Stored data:
Content starts
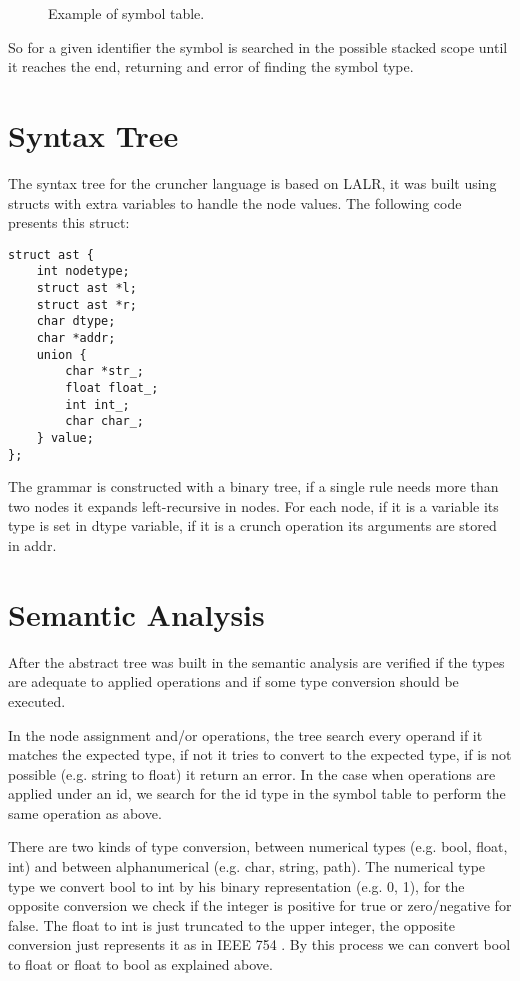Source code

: \documentclass{article}
\begin{document}
\begin{figure}[ht]
\caption{Example of symbol table.}
\end {figure}

So for a given identifier the symbol is searched in the possible stacked scope
until it reaches the end, returning and error of finding the symbol type.

\section{Syntax Tree}%
\label{sec:syntax}
The syntax tree for the cruncher language is based on LALR, it was built using
structs with extra variables to handle the node values. The following code
presents this struct:

\begin{verbatim}
struct ast {
    int nodetype;
    struct ast *l;
    struct ast *r;
    char dtype;
    char *addr;
    union {
        char *str_;
        float float_;
        int int_;
        char char_;
    } value;
};
\end{verbatim}

The grammar is constructed with a binary tree, if a single rule needs more than
two nodes it expands left-recursive in nodes. For each node, if it is a
variable its type is set in dtype variable, if it is a crunch operation its
arguments are stored in addr.

\section{Semantic Analysis}
After the abstract tree was built in the semantic analysis are verified if the
types are adequate to applied operations and if some type conversion should be
executed.

In the node assignment and/or operations, the tree search every operand if it
matches the expected type, if not it tries to convert to the expected type, if
is not possible (e.g. string to float) it return an error.  In the case when
operations are applied under an id, we search for the id type in the symbol
table to perform the same operation as above.

There are two kinds of type conversion, between numerical types (e.g. bool,
float, int) and between alphanumerical (e.g. char, string, path). The numerical
type type we convert bool to int by his binary representation (e.g. 0, 1), for
the opposite conversion we check if the integer is positive for true or
zero/negative for false. The float to int is just truncated to the upper
integer, the opposite conversion just represents it as in IEEE 754
\cite{ieee754}. By this process we can convert bool to float or float to bool
as explained above.
\end{document}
Content ends
Problem statement: Retype all the entries exactly; drop the pictures.

Answer to this problem:
Source code

: \documentclass{article}
\begin{document}
\begin{figure}[ht]
\caption{Example of symbol table.}
\end {figure}

So for a given identifier the symbol is searched in the possible stacked scope
until it reaches the end, returning and error of finding the symbol type.

\section{Syntax Tree}%
\label{sec:syntax}
The syntax tree for the cruncher language is based on LALR, it was built using
structs with extra variables to handle the node values. The following code
presents this struct:

\begin{verbatim}
struct ast {
    int nodetype;
    struct ast *l;
    struct ast *r;
    char dtype;
    char *addr;
    union {
        char *str_;
        float float_;
        int int_;
        char char_;
    } value;
};
\end{verbatim}

The grammar is constructed with a binary tree, if a single rule needs more than
two nodes it expands left-recursive in nodes. For each node, if it is a
variable its type is set in dtype variable, if it is a crunch operation its
arguments are stored in addr.

\section{Semantic Analysis}
After the abstract tree was built in the semantic analysis are verified if the
types are adequate to applied operations and if some type conversion should be
executed.

In the node assignment and/or operations, the tree search every operand if it
matches the expected type, if not it tries to convert to the expected type, if
is not possible (e.g. string to float) it return an error.  In the case when
operations are applied under an id, we search for the id type in the symbol
table to perform the same operation as above.

There are two kinds of type conversion, between numerical types (e.g. bool,
float, int) and between alphanumerical (e.g. char, string, path). The numerical
type type we convert bool to int by his binary representation (e.g. 0, 1), for
the opposite conversion we check if the integer is positive for true or
zero/negative for false. The float to int is just truncated to the upper
integer, the opposite conversion just represents it as in IEEE 754
\cite{ieee754}. By this process we can convert bool to float or float to bool
as explained above.
\end{document}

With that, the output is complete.